Up to and including the line that holds "The sum of the", print the data exactly from its first line; do not print the pictures.

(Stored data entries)
>>>>>
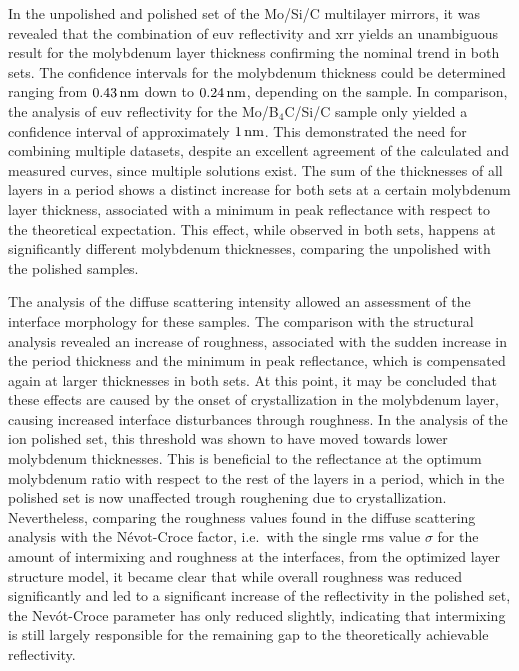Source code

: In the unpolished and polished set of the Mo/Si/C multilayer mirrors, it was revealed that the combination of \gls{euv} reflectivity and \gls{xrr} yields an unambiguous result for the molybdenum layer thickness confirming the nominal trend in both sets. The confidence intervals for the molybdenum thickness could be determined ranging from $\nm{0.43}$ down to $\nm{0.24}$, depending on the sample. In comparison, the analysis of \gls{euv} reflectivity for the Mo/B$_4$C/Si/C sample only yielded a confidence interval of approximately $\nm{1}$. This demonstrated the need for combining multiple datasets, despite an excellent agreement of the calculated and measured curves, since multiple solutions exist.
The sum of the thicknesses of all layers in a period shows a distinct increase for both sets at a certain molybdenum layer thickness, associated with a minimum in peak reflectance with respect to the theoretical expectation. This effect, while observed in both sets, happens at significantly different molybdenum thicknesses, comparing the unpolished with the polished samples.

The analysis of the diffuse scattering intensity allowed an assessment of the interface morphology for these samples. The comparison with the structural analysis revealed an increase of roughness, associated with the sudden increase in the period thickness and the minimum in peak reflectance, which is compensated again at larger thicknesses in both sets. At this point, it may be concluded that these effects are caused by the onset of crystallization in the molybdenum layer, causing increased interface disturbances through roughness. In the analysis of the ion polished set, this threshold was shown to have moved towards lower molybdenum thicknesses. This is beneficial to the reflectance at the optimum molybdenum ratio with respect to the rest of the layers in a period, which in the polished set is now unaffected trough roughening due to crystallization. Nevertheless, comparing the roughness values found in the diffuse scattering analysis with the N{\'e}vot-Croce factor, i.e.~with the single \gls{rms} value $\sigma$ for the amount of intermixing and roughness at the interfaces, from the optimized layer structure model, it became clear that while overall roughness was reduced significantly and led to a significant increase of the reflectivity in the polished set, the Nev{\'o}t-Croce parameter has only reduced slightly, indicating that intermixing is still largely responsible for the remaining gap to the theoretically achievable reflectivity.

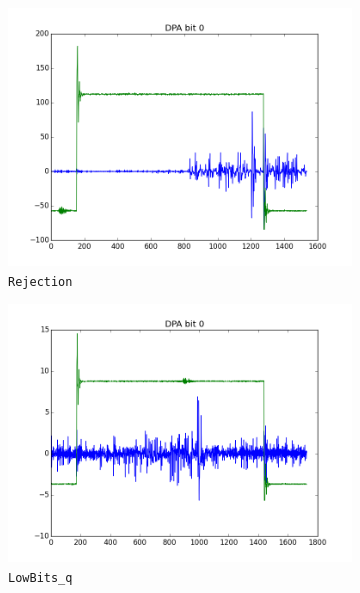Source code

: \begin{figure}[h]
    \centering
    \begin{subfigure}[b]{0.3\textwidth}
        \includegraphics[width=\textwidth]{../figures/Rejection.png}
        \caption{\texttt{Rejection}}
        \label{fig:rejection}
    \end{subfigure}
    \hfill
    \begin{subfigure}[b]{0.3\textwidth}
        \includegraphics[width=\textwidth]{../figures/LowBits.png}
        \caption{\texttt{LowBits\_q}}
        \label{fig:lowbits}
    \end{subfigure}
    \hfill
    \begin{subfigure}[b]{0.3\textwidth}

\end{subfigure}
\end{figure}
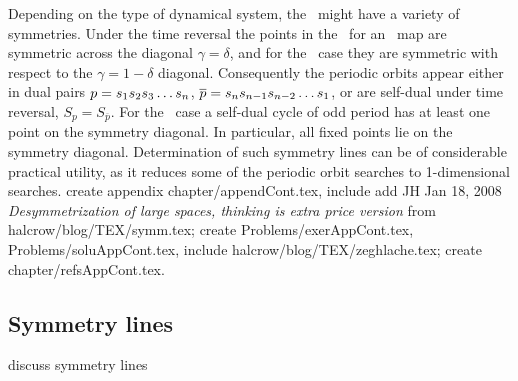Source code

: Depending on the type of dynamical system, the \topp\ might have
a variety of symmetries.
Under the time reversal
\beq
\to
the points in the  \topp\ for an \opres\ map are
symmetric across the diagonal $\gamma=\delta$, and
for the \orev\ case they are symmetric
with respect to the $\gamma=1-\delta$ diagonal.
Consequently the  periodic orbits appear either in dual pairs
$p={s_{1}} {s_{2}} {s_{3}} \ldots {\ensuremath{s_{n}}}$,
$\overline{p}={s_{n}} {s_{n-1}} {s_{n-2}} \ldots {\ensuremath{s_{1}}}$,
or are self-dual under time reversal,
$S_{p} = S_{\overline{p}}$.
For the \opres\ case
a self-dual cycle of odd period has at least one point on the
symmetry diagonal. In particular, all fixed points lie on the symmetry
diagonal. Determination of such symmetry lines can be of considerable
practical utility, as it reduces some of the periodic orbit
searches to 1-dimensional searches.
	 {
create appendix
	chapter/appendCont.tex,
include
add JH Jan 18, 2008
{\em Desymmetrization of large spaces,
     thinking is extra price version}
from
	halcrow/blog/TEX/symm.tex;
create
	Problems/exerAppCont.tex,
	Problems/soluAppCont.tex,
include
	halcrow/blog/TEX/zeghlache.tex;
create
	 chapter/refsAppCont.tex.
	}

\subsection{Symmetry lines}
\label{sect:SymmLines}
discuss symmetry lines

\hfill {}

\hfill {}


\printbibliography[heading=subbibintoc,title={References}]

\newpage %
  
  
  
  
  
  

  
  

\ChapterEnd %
<<<<<
**REPLY TO THE TASK:**
Source code

: In the unpolished and polished set of the Mo/Si/C multilayer mirrors, it was revealed that the combination of \gls{euv} reflectivity and \gls{xrr} yields an unambiguous result for the molybdenum layer thickness confirming the nominal trend in both sets. The confidence intervals for the molybdenum thickness could be determined ranging from $\nm{0.43}$ down to $\nm{0.24}$, depending on the sample. In comparison, the analysis of \gls{euv} reflectivity for the Mo/B$_4$C/Si/C sample only yielded a confidence interval of approximately $\nm{1}$. This demonstrated the need for combining multiple datasets, despite an excellent agreement of the calculated and measured curves, since multiple solutions exist.
The sum of the thicknesses of all layers in a period shows a distinct increase for both sets at a certain molybdenum layer thickness, associated with a minimum in peak reflectance with respect to the theoretical expectation. This effect, while observed in both sets, happens at significantly different molybdenum thicknesses, comparing the unpolished with the polished samples.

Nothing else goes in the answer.